*** Opening of Dataset excerpts ***

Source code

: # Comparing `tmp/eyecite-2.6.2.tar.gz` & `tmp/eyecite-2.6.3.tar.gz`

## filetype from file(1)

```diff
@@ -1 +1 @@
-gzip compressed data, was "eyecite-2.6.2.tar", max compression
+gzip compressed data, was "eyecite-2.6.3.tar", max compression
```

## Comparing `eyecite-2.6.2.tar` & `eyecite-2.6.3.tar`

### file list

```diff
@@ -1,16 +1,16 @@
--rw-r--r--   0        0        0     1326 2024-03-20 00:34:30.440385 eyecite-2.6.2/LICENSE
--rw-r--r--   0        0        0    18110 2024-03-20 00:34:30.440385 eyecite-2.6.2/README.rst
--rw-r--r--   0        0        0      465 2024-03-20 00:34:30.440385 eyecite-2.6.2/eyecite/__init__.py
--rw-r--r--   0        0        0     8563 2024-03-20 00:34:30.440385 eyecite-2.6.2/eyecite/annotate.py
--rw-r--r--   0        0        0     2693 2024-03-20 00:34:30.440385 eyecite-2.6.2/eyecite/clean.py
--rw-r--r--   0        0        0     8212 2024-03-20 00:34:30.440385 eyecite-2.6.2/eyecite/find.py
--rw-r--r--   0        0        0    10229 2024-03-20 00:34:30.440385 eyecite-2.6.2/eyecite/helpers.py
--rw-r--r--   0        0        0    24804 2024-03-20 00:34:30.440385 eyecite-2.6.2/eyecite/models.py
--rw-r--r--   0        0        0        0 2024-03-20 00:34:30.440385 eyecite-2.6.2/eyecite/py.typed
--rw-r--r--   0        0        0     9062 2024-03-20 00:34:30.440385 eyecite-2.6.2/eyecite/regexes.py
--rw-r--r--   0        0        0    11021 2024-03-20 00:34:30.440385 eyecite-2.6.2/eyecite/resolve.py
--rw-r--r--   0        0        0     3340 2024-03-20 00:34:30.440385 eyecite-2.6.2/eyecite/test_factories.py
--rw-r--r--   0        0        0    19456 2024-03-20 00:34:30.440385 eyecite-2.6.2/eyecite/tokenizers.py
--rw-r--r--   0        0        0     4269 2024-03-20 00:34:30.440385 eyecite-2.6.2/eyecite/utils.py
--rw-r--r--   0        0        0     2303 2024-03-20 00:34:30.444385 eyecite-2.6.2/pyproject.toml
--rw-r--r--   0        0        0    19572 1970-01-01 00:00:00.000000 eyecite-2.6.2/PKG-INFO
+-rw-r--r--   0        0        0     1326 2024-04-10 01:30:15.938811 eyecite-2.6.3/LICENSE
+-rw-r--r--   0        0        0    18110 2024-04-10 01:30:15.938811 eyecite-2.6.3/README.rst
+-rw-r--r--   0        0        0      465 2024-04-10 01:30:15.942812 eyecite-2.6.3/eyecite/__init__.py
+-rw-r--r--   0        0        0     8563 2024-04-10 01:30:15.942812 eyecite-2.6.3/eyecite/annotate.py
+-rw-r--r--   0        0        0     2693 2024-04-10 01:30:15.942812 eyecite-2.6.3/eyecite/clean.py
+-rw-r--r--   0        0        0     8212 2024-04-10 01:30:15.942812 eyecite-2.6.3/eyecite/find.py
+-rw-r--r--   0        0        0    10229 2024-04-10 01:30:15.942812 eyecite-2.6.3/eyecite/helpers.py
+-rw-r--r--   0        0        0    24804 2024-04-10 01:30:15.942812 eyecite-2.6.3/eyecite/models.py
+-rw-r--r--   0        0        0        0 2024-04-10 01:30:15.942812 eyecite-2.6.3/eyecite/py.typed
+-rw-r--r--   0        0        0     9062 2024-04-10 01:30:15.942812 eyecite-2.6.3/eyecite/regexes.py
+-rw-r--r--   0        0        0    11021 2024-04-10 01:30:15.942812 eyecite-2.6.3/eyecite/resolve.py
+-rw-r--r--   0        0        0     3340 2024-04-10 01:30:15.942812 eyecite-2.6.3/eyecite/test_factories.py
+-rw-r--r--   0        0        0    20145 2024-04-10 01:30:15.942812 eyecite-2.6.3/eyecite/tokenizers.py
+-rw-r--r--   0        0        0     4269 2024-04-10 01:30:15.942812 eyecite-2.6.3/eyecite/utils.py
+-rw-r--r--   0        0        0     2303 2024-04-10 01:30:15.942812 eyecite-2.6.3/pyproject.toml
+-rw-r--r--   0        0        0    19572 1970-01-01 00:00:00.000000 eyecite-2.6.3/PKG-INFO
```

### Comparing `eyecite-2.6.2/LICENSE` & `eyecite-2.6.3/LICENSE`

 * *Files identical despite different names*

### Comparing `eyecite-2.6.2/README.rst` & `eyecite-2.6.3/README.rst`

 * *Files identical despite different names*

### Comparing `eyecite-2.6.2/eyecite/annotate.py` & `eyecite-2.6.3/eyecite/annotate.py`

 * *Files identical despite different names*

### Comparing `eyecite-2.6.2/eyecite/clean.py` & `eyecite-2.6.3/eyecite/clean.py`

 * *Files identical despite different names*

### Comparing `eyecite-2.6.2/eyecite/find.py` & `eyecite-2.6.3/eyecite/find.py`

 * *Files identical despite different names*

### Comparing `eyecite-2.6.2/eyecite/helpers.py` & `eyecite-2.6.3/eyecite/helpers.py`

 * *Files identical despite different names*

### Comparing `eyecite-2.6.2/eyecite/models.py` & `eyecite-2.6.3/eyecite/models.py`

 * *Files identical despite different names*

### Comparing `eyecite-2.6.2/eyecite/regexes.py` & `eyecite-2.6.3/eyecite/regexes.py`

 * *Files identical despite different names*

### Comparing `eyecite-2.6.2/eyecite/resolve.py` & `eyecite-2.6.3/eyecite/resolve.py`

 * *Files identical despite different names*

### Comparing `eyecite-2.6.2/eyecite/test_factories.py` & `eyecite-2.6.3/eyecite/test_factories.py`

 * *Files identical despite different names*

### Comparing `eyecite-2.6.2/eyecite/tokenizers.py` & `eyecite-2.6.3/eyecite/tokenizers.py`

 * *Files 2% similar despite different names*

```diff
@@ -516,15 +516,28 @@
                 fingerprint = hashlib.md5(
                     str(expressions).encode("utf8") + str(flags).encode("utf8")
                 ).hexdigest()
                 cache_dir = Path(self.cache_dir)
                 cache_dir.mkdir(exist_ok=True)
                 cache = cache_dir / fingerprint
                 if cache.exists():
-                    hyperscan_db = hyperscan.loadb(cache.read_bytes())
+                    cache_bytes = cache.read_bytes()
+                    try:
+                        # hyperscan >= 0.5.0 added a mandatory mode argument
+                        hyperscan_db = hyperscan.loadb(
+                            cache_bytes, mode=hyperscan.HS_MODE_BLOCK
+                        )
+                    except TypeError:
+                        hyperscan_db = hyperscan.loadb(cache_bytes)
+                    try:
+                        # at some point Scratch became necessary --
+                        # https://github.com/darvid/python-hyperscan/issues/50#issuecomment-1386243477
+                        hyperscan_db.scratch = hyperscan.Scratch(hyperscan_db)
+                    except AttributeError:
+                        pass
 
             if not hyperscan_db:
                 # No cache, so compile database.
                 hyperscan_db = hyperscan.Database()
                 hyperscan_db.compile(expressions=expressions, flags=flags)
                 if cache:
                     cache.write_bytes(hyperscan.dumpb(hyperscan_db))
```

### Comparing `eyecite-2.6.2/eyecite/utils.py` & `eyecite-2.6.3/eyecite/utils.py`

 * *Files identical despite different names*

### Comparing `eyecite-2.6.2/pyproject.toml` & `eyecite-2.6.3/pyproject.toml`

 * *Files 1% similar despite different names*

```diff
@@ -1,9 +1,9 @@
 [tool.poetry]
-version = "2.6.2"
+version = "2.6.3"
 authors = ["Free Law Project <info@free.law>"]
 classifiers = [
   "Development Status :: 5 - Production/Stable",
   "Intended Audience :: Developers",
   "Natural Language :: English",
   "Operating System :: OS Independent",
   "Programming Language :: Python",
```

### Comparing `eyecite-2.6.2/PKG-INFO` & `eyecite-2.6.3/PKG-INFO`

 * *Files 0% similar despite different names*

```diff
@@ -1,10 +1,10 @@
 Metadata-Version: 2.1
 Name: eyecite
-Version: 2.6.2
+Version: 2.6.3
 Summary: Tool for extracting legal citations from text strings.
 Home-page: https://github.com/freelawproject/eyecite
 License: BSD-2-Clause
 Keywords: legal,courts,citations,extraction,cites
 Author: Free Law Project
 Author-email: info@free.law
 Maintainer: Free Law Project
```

*** Close of Dataset excerpts ***

*What you will do:* "annotate" is the word to look for; copy every line of the data that has it.

*Answer area:*
--rw-r--r--   0        0        0     8563 2024-03-20 00:34:30.440385 eyecite-2.6.2/eyecite/annotate.py
+-rw-r--r--   0        0        0     8563 2024-04-10 01:30:15.942812 eyecite-2.6.3/eyecite/annotate.py
### Comparing `eyecite-2.6.2/eyecite/annotate.py` & `eyecite-2.6.3/eyecite/annotate.py`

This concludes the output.